The sphenoid bone develops from a pair of polar cartilage appear by the side of pituitary gland. The ethmoid bone is formed from a cartilaginous plate, the trabeculae cranii.

The nasal, lacrimal and vomer bones develop from the membrane around nasal capsule.

The parietal and frontal bone develop from mesenchyma surrounding the developing brain.

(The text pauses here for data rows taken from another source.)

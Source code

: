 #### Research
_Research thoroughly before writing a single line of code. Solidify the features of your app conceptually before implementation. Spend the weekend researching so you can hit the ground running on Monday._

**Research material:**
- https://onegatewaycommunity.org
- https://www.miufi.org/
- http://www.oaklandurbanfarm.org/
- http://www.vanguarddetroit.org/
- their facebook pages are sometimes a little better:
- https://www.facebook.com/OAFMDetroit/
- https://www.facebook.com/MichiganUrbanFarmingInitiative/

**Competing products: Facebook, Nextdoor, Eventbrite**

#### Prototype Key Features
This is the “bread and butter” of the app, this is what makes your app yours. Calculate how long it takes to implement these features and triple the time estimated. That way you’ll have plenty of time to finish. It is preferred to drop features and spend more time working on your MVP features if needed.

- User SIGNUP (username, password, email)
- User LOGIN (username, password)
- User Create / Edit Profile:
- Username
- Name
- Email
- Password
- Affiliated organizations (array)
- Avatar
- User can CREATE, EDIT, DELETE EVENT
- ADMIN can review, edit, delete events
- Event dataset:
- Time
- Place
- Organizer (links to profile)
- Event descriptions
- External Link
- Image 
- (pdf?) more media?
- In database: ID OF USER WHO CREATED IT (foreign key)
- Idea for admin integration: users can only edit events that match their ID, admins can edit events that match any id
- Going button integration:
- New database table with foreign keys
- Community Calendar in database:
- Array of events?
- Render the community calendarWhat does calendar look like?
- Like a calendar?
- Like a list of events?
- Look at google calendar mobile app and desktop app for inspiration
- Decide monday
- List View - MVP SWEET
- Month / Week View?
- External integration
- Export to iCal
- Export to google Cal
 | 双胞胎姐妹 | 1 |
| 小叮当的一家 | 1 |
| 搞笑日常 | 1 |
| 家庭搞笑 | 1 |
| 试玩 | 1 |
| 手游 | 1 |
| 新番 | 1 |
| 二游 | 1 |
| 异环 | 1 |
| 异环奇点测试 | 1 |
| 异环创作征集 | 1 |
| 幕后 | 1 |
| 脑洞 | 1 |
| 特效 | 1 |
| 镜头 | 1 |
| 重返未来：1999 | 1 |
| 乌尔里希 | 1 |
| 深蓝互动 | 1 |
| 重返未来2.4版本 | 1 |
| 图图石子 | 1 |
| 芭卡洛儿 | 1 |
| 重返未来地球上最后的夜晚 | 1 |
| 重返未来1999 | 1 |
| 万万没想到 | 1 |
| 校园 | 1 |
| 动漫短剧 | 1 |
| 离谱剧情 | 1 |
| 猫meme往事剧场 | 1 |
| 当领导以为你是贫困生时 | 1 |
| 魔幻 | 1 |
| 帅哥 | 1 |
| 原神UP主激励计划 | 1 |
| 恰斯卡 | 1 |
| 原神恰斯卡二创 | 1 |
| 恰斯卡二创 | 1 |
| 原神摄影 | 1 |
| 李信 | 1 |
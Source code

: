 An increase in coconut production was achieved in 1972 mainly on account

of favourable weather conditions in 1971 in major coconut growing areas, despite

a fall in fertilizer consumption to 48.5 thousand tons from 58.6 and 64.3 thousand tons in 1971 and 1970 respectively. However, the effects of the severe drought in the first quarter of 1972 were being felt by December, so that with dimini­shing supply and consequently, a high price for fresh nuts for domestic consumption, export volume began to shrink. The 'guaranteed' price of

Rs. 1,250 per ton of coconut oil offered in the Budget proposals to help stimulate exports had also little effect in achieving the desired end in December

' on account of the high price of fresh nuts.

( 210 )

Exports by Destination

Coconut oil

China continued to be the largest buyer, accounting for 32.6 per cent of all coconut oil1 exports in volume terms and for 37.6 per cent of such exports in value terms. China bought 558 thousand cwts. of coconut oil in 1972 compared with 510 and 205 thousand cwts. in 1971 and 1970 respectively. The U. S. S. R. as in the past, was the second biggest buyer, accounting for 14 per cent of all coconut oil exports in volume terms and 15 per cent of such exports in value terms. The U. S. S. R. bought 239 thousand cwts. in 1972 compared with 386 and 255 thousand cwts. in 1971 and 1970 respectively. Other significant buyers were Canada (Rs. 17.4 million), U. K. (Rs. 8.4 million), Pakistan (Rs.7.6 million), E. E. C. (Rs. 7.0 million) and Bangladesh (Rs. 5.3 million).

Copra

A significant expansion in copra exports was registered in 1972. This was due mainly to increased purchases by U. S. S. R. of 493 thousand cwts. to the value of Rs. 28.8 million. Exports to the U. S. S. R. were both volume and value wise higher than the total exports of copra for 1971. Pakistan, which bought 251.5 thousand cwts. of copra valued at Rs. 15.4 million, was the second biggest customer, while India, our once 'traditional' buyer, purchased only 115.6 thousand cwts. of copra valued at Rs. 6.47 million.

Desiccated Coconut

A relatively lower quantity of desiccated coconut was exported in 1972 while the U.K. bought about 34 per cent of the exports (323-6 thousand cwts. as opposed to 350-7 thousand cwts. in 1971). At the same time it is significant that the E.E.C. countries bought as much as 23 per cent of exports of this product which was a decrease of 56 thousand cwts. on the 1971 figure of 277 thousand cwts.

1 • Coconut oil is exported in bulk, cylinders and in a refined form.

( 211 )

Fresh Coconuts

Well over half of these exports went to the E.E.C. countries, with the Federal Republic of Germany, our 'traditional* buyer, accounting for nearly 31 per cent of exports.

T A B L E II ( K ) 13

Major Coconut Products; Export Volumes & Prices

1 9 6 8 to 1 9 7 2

Development and Growth of bone

The primitive embryonal skeleton consists of cartilage and fibrous tissue, in which the bones develop. The process is termed ossification or osteogenesis, and is effected essentially by bone-producing cells, called osteoblasts. It is customary, therefore, to designate as membrane bones those which are developed in fibrous connective tissue, and as cartilage bones those which are preformed in cartilage. The principal membrane bones are those of the roof and sides of the cranium and most of the bones of the face. The cartilage bones comprise,therefore, most of the skeleton. Correspondingly we distinguish intramembranous and endochondral ossification. In intramembranous ossification the process begins at a definite center of ossification (Punctum ossificationis), where the osteoblasts surround themselves with a deposit of bone. The process extends from this center to the periphery of the future bone, thus producing a network of bony trabeculae. The trabeculae rapidly thicken and coalesce, forming a bony plate which is separated from the adjacent bones by persistent fibrous tissues.





  

The superficial part of the original tissue becomes periosteum, and on the deep face of this successive layers of periosteal bone are formed by osteoblasts until the bone attains its definitive thickness. Increase in circumference takes place by ossification of the surrounding fibrous tissue, which continues to grow until the bone has reached its definitive size. In endochondral ossification the process is fundamentally the same, but not quite so simple. Osteoblasts emigrate from the deep face of the perichondrium or primitive periosteum into the cartilage and cause calcification of the matrix or groundsubstance of the latter. Vessels extend into the calcifying area, the cartilage cells shrink and disappear, forming primary marrow cavities which are occupied by processes of the osteogenic tissue. There is thus formed a sort of scaffolding of calcareous trabeculae on which the bone is constructed by the osteoblasts. At the same time perichondral bone is formed by the osteoblasts of the primitive periosteum. The calcified cartilage is broken down and absorbed through the agency of large cells called osteoclasts, and is replaced by bone deposited by the osteoblasts. The osteoclasts also cause absorption of the primitive bone, producing the marrow cavities; thus in the case of the long bones the primitive central spongy bone is largely absorbed to form the medullary cavity of the shaft, and persists chiefly in the extremities. Destruction of the central part and formation of subperiosteal bone continue until the shaft of the bone has completed its growth.